Thought Leadership

Fitch Ratings 2022 Outlook: EMEA Developed Markets Fleet Leasing and Equipment Rental

Commercial Fleet Lessors 

Modest New Business Growth; Robust Used Car Sales Result 

For 2022, we expect new business growth to improve moderately, which should support resilience in core leasing earnings, thereby balancing an expected normalisation in net used vehicle sales gains. In 2021, new business growth was modest for most rated peers, affected by uncertain economic conditions as well as by supply constraints for new vehicles (associated in particular with the shortage of semiconductor microchips). Profitability, however, has been sound, as buoyant demand for second-hand vehicles underpinned strong used car sales results. 

Resilient Asset Quality Supports Credit Profile Stability 

Asset quality for fleet lessors held up reasonably well in 2021, supported in particular by disciplined residual value (RV) setting and good quality counterparty credit profiles underlying the leasing exposures - the bulk of which pertain to closed-end contracts. With market dynamics having normalised in recent months, we see limited risk for additional impairment charges in 2022. While RV risk-setting for electric vehicles (EVs) entails some short-term uncertainties (given limited historic datapoints), this is mitigated by the gradual increase in EV assets in lessors’ fleets. 
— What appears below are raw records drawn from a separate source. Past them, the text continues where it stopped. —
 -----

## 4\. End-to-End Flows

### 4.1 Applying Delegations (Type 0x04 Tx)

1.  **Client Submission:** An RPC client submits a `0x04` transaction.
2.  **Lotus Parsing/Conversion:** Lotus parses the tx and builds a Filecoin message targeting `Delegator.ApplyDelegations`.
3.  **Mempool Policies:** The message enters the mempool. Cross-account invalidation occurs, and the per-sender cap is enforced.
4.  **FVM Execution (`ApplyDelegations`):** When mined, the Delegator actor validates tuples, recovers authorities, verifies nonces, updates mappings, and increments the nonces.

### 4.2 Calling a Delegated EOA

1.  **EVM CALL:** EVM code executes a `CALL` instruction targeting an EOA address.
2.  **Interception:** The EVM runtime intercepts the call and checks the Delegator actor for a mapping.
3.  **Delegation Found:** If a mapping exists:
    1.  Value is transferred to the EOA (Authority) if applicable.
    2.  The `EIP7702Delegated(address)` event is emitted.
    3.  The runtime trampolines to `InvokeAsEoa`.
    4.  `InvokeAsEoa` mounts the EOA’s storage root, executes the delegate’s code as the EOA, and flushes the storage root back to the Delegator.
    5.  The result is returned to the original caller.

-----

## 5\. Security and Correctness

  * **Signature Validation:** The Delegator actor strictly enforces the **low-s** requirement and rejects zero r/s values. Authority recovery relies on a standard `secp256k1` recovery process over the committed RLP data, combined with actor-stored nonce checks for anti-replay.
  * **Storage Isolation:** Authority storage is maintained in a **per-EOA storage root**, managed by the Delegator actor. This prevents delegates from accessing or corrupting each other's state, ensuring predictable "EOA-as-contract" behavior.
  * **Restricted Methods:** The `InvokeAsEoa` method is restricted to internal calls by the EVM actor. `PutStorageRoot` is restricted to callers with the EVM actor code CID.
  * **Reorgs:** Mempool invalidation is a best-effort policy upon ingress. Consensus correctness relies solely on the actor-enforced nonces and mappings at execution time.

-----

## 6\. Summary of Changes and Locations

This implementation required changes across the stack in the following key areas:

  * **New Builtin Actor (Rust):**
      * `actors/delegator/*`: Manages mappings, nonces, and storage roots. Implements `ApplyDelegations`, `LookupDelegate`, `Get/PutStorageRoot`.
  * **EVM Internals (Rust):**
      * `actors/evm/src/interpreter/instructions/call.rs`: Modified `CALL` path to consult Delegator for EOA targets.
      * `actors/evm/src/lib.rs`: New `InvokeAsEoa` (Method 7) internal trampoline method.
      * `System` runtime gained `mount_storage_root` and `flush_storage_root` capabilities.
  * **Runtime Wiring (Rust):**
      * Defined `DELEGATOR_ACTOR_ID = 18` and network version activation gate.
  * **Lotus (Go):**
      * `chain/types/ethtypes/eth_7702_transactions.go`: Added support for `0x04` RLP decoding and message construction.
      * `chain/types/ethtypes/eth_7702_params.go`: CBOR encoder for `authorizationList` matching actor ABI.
Stable but Elevated Leverage 

Subdued fleet growth, and consequently lower funding needs, as well as modest capital accumulation (which in the case of LeasePlan was underpinned by dividend moratorium guidelines issued by the European Central Bank) have led to improved balance sheet leverage ratios for most issuers. For 2022, we anticipate leverage remaining stable as funding needs increase only gradually against the backdrop of steadily easing supply constraints for new vehicles. Over the longer term, leverage for most fleet lessors will likely remain elevated, especially as the gradual introduction of more costly EVs drives higher fleet funding costs on a per unit basis. 

Demonstrated Funding Access; Good Cash Generation 

Despite the pandemic, funding access for rated lessors has remained robust, benefiting either from good parental funding provision (in the cases of ALD, Arval and Leasys) or diversified funding profiles (in the case of LeasePlan this includes reasonably stable retail deposits and broad capital markets access). While upcoming maturities are relatively sizeable, liquidity is supported by adequate liquidity buffers (which have increased since end-2019) and the cash-generative nature of the lessors’ business models.

What to Watch

  • Shared mobility concepts and changing vehicle utilisation preferences present both longer term opportunities (enhancing leasing penetration) and challenges (the migration of clients). 
  • As meaningful organic growth prospects are limited across most markets, mergers among large independent lessors could materialise to rival the market dominance of large captive fleet lessors in their respective domestic markets.

Equipment Rental and Leasing Companies

Improving Macroeconomic Climate to Support Equipment Investment

The stable subsector outlook reflects our view that rising economic activity in the wake of pandemic restrictions should give rise to strong demand for lessors’ equipment and provide good growth opportunities. These positive trends may be tempered to a degree by increased leverage as lessors invest further in their fleets, but for rated issuers this process has typically been well-managed over time. Fitch uses gross debt/EBITDA to assess rental companies’ leverage and increased EBITDA should contain the impact of the higher borrowings needed to fund investment.

Rental: Capex to Rise, Subject to Supply

We expect capital expenditure (capex)to rise, as rental firms renew investment in fleets which have been allowed to age since 1Q20. In a downturn, lower capex is a means for rental firms to conserve liquidity while continuing to generate cash flows from assets already owned, and many postponed discretionary elements of expenditure during the pandemic. The pace of investment may itself be softened by supply chain issues but larger rated lessors typically have higher purchasing power. We also expect M&A to return as lessors pursue bolt-on acquisitions to broaden their niche expertise, as well as expanding their footprint via new greenfield sites.

Rental: User Movement Away from Ownership To Continue

The 2020-21 downturn is likely to leave many equipment users facing cash flow constraints on their capacity to purchase major assets. Fitch expects this to support the trend already visible before the pandemic of users choosing instead to rent equipment, benefiting from flexibility in periods of use without incurring significant upfront capital outlay. Lessors could, for similar reasons, face some increased credit risk, but this is limited by the retention of ownership of the underlying equipment.

What to Watch: 

  • Sustained supply issues which delay lessors’ ability to rent out ordered equipment.
  • Any reversal of recent economic reopenings which delays development projects and crowd events.